I have been a Baptist since I was eleven when I was dunked.  I walked away from church when I was a teenager unable to reconcile my thirst for knowledge, especially science, and my church's admonition that questions were a sign of lack of faith.

I went on the receive a Ph.D. in chemistry at twenty-five.  I spent the next four years working and learning about other great religions.  Of all I studied, I had the most affinity for a form of Hinduism that was prevalent in northern India.  Still, none made me wish to practice their faith.

I was an insatiable science fiction reader at the time.  I still love the genre.  I had read the Narnia Chronicles as a child, but had ignored the religious implications.  Now, I found the science fiction trilogy by C. S. Lewis and read all three books.  I found another one of his books, The Screwtape Letters, in with the science fiction at a used book store.  I bought it and read it.  For whatever reason, the book turned me back to Christianity.
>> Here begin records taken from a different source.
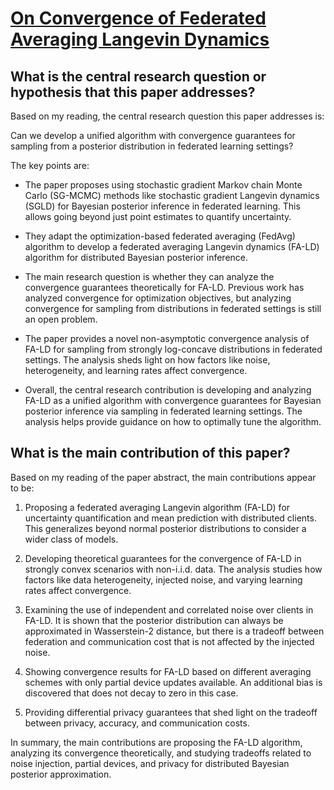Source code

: # [On Convergence of Federated Averaging Langevin Dynamics](https://arxiv.org/abs/2112.05120v3)

## What is the central research question or hypothesis that this paper addresses?

 Based on my reading, the central research question this paper addresses is:

Can we develop a unified algorithm with convergence guarantees for sampling from a posterior distribution in federated learning settings?

The key points are:

- The paper proposes using stochastic gradient Markov chain Monte Carlo (SG-MCMC) methods like stochastic gradient Langevin dynamics (SGLD) for Bayesian posterior inference in federated learning. This allows going beyond just point estimates to quantify uncertainty.

- They adapt the optimization-based federated averaging (FedAvg) algorithm to develop a federated averaging Langevin dynamics (FA-LD) algorithm for distributed Bayesian posterior inference.

- The main research question is whether they can analyze the convergence guarantees theoretically for FA-LD. Previous work has analyzed convergence for optimization objectives, but analyzing convergence for sampling from distributions in federated settings is still an open problem.

- The paper provides a novel non-asymptotic convergence analysis of FA-LD for sampling from strongly log-concave distributions in federated settings. The analysis sheds light on how factors like noise, heterogeneity, and learning rates affect convergence.

- Overall, the central research contribution is developing and analyzing FA-LD as a unified algorithm with convergence guarantees for Bayesian posterior inference via sampling in federated learning settings. The analysis helps provide guidance on how to optimally tune the algorithm.


## What is the main contribution of this paper?

 Based on my reading of the paper abstract, the main contributions appear to be:

1. Proposing a federated averaging Langevin algorithm (FA-LD) for uncertainty quantification and mean prediction with distributed clients. This generalizes beyond normal posterior distributions to consider a wider class of models.

2. Developing theoretical guarantees for the convergence of FA-LD in strongly convex scenarios with non-i.i.d. data. The analysis studies how factors like data heterogeneity, injected noise, and varying learning rates affect convergence. 

3. Examining the use of independent and correlated noise over clients in FA-LD. It is shown that the posterior distribution can always be approximated in Wasserstein-2 distance, but there is a tradeoff between federation and communication cost that is not affected by the injected noise.

4. Showing convergence results for FA-LD based on different averaging schemes with only partial device updates available. An additional bias is discovered that does not decay to zero in this case.

5. Providing differential privacy guarantees that shed light on the tradeoff between privacy, accuracy, and communication costs.

In summary, the main contributions are proposing the FA-LD algorithm, analyzing its convergence theoretically, and studying tradeoffs related to noise injection, partial devices, and privacy for distributed Bayesian posterior approximation.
I was not that sure I wanted to be a Christian, but I decided to give it another try.  This time I chose the most liberal Baptist Church in my city led by a brilliant preacher.  I joined a study group of people my age led by a philosophy major.  Our discussions were wide open.  Mere Christianity by C. S. Lewis was one of the books we studied that year.
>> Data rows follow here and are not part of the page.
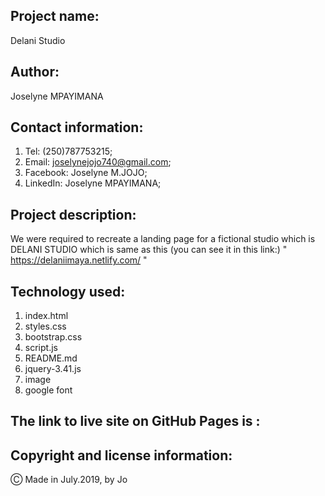 ## Project name:

Delani Studio

## Author:

Joselyne MPAYIMANA

## Contact information:

1. Tel: (250)787753215;
2. Email: joselynejojo740@gmail.com;
3. Facebook: Joselyne M.JOJO;
4. LinkedIn: Joselyne MPAYIMANA;

## Project description:

 We were required to recreate a landing page for a fictional studio which is DELANI STUDIO which is same as this (you can see it in this link:) " https://delaniimaya.netlify.com/ "

 ## Technology used:

 1. index.html
 2. styles.css
 3. bootstrap.css
 4. script.js
 5. README.md
 6. jquery-3.41.js
 7. image
 8. google font

 
 ## The link to live site on GitHub Pages is :


 ## Copyright and license information:

 &#9400; Made in July.2019, by Jo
By the end of that year, I was sure I wanted to follow Christ.  I have never regretted that decision although I have come to regret remaining a Baptist.

I helped start a new Baptist church that was to be a "grace" church emphasizing God's love and mercy and essentially non-denominational.  Over the years as it became a mega church, my church has become less open and more conventionally Baptist.  Four years ago,  members who I mistakenly thought were friends, considered my bout with clinical depression a failure of my faith, not an illness.  I learned that the one thing Baptists are most afraid of being asked is for money to help one of their own who is having problems with mental illness.  As my pastor (he had retired because of health reasons) often said, "Baptist shoot their wounded."  These friends thought by not helping me they were making me to stand on my own two feet.  Were it not for an ex-Mormon friend and a Catholic therapist, I would be dead.

I have made many mistakes in my life, but the biggest was trying to stay in that church.  I went home most Sundays and cried.  Finally, my car got totaled when I was rear-ended,  I could not afford another car, so I stopped going to church.  My church was a long way from my home and the city bus services did not run out that far.  I know, this looks suspiciously like divine intervention to keep me home.  No one called or inquired why I stopped coming to church.  The church I helped found thirty years before did not know that I existed anymore.

After a few months, I was removed from my Sunday School class' email list.  I had not asked to be removed and had stayed in touch through that email.  If I had not been seeing a therapist, I would have killed myself that day.  He forced me to face the reality that I did not fit in that class and shared few beliefs with them.  He urged anger instead of grief.

A year has gone by without me attending church except for the few occasions when I have taken my aunt to an activity or service at her very traditional Baptist church.  The people there are quite wonderful and have taken her in, accepted her autistic son, and helped her financially.  They are less affluent than most in my church, but more generous.  However, women are second-class members and the sermons leave me cold.

Photo by jeffk
After some searching and  a great deal of prayer, I realized there was not a Baptist church in this city that I wanted to attend.  I began looking for a better fit for me.  I think God has guided me to such a place in a Christian (Disciples of Christ) church.  I have been attending a downtown church with a small congregation and  a woman pastor.  If all goes as planned, I will join on New Year's Day.  I will no longer be a Baptist.  I will have left home.